La majorité de la classe politique, gauche et droite mélangées, s’est félicitée de l’attribution du prix de la Banque de Suède en sciences économiques en mémoire d’Alfred Nobel au Français Jean Tirole. Les altermondialistes ont de leur côté dénoncé un économiste aux prises de position libérales, tandis que le journaliste de Médiapart Laurent Mauduit insistait sur ce qui constitue à ses yeux des liens incestueux entre l’École d’économie de Toulouse, dirigée par Tirole, et le grand business, notamment issu de la finance.

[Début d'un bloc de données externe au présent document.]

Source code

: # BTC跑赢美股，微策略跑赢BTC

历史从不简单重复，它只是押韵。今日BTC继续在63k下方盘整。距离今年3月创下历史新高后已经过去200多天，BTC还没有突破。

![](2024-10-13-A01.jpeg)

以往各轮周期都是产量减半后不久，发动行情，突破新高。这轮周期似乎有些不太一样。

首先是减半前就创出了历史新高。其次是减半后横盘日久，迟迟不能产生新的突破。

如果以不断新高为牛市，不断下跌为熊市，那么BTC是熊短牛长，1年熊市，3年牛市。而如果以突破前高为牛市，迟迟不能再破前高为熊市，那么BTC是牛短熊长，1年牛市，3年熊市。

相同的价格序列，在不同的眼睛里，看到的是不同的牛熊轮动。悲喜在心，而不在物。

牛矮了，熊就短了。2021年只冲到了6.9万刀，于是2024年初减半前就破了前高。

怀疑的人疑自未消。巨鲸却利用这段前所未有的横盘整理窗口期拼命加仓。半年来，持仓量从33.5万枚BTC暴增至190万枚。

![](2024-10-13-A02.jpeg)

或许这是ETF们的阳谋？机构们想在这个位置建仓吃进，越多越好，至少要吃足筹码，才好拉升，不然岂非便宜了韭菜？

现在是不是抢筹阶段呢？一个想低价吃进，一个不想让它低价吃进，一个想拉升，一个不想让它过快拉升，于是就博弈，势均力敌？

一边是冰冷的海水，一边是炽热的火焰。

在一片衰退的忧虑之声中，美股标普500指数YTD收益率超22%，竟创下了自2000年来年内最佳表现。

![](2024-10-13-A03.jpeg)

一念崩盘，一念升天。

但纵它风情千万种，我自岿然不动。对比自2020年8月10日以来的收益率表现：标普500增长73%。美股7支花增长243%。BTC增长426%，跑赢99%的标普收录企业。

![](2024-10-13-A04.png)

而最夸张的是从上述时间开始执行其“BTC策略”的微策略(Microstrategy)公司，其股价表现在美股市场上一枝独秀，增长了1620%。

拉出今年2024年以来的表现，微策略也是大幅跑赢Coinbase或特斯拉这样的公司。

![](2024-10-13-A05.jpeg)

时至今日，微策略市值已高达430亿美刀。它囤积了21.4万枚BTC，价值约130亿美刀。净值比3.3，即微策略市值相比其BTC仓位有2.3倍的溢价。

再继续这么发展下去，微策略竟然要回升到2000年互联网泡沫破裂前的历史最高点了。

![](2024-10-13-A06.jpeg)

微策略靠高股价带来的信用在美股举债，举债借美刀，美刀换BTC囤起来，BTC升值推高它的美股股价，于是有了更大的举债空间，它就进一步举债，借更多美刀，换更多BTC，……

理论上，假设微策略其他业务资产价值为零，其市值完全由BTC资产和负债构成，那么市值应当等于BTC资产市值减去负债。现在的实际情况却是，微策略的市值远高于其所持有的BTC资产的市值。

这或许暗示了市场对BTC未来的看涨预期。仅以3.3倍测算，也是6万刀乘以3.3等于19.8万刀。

La conséquence la plus néfaste de l’attribution du prix à Jean Tirole me semble pourtant ailleurs. Elle réside dans la validation d’un certain mode de réflexion économique qui n’est pas forcément le plus à même de servir le débat démocratique.

Peu de gens ont eu l’occasion de lire les travaux du nouveau lauréat. Polytechnicien et ingénieur des Ponts et Chaussées, l’économiste écrit d’abord pour ses confrères. Si l’on en croit le professeur d’économie Étienne Wasmer, il le fait plutôt bien1 : dans le monde ultra spécialisé des économistes, où les réflexions s’échangent entre spécialistes pointus de sujets étroits, Tirole est reconnu pour ses vertus pédagogiques… à destination de ses pairs. S’adresser au grand public, et même si on le restreint à celui qui suit de près les questions économiques, n’a rien de naturel. L’économiste et éditorialiste vedette du New York Times, Paul Krugman, également récompensé par ce prix suédois, déclarait récemment qu’il lui avait fallu deux ans pour trouver le style percutant sur le fond et accessible sur la forme de sa prise de parole dans le débat public. L’économiste modèle se doit de faire cet effort. Si l’on excepte Paul Seabright, régulièrement présent dans les colonnes du journal Le Monde, on rencontre plutôt peu les économistes de l’École d’économie de Toulouse dans le débat public.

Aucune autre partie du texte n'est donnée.